Although these are good libraries, most of them still preserve the broad log-record shape: create an event-like record, attach metadata, decide when the message is constructed, and push the result through a sink.

They differ in how much work is deferred and whether message construction happens directly in the hot path, but the core abstraction is still a dynamic log record carrying metadata through a logging pipeline. The end result is that log invocations cost up to microseconds. Where we are targeting t2t in the microsecond teens and below, observability is a hefty price to pay.

Our objective, therefore, is to be able to generate structured, useful logging in Python applications - that can be aggregated and analysed downstream in logging pipeline(s) such as as for ingestion into a Loki database.

In order to target this objective, we would like to ask ourselves the following questions:

what components of log invocation add to the hot path?
how do we reduce the number of Python object allocations in that path?
which part of the logging workflow is actually costly: call-site lookup, record construction, argument formatting, handler traversal, serialization, or I/O?
do we walk the Python frame stack to recover metadata such as filename, pathname, function name, or line number, and if so, how often?
what concurrency mechanism makes logging thread-safe?
if the logger acquires a lock, where is that lock acquired and how expensive is it under contention?
does the caller thread format strings, or can formatting be deferred?
does the caller thread call into the kernel for file or stream writes, or is that pushed into a writer thread?
is the path synchronous with the sink, or does the caller only publish a compact record and move on?

Standard Path

A normal call like:

logger.info(”fill %d @ %f for %s”, qty, px, symbol)

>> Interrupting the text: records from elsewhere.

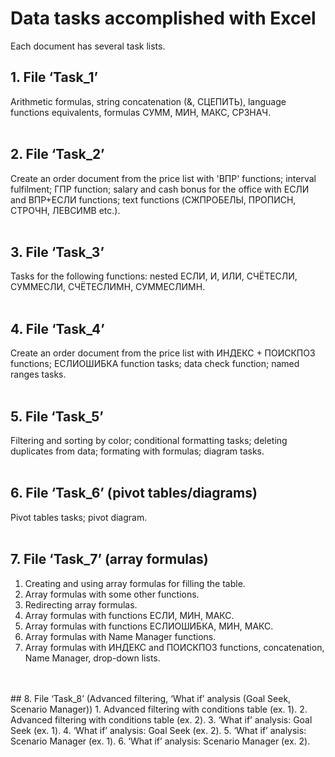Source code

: # Data tasks accomplished with Excel
Each document has several task lists.

## 1. File ‘Task_1’
Arithmetic formulas, string concatenation (&, СЦЕПИТЬ), language functions equivalents, formulas СУММ, МИН, МАКС, СРЗНАЧ.
<br>
<br>

## 2. File ‘Task_2’
Create an order document from the price list with 'ВПР' functions; interval fulfilment; ГПР function;
salary and cash bonus for the office with ЕСЛИ and ВПР+ЕСЛИ functions; text functions (СЖПРОБЕЛЫ, ПРОПИСН, СТРОЧН, ЛЕВСИМВ etc.).
<br>
<br>

## 3. File ‘Task_3’
Tasks for the following functions: nested ЕСЛИ, И, ИЛИ, СЧЁТЕСЛИ, СУММЕСЛИ, СЧЁТЕСЛИМН, СУММЕСЛИМН.
<br>
<br>

## 4. File ‘Task_4’
Create an order document from the price list with ИНДЕКС + ПОИСКПОЗ functions; ЕСЛИОШИБКА function tasks; data check function; named ranges tasks.
<br>
<br>

## 5. File ‘Task_5’
Filtering and sorting by color; conditional formatting tasks; deleting duplicates from data; formating with formulas; diagram tasks.
<br>
<br>

## 6. File ‘Task_6’ (pivot tables/diagrams)
Pivot tables tasks; pivot diagram.
<br>
<br>

## 7. File ‘Task_7’ (array formulas)
1. Creating and using array formulas for filling the table.
2. Array formulas with some other functions.
3. Redirecting array formulas.
4. Array formulas with functions ЕСЛИ, МИН, МАКС.
5. Array formulas with functions ЕСЛИОШИБКА, МИН, МАКС.
6. Array formulas with Name Manager functions.
7. Array formulas with ИНДЕКС and ПОИСКПОЗ functions, concatenation, Name Manager, drop-down lists.
<br>
<br>
## 8. File ‘Task_8’ (Advanced filtering, ‘What if’ analysis (Goal Seek, Scenario Manager))
1. Advanced filtering with conditions table (ex. 1).
2. Advanced filtering with conditions table (ex. 2).
3. ‘What if’ analysis: Goal Seek (ex. 1).
4. ‘What if’ analysis: Goal Seek (ex. 2).
5. ‘What if’ analysis: Scenario Manager (ex. 1).
6. ‘What if’ analysis: Scenario Manager (ex. 2).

can involve a surprisingly long sequence of work:

Enabled-level check: the logger has to decide whether the event is filtered out by the logger level, handler level, or effective inherited level.
Caller discovery / frame inspection: the logger may inspect Python frames to recover metadata such as filename, pathname, function name, and line number.
LogRecord construction: the logger creates a Python object representing the event.
Attribute population: the record is filled with message arguments, timestamps, process/thread metadata, exception information, stack data, and user-provided extra fields.
Handler traversal: Python logging is hierarchical, so the event may walk through logger and parent-handler control flow depending on propagation settings.
Filters: each logger or handler may run user-defined filters before the record is emitted.
Locks: handlers need synchronization because multiple threads may write into the same logging sink.
Formatting: the message string, structured fields, timestamp, exception text, or JSON representation are constructed.
Stream writes and flush behavior: the final bytes are written to stdout, a file, socket, or another sink, possibly crossing into the kernel or blocking on I/O.

The logging libraries including the ones we mentioned improve parts of this path, but many still operate in the same conceptual shape: create an event object, attach dynamic fields, render it, and pass it through a logging pipeline.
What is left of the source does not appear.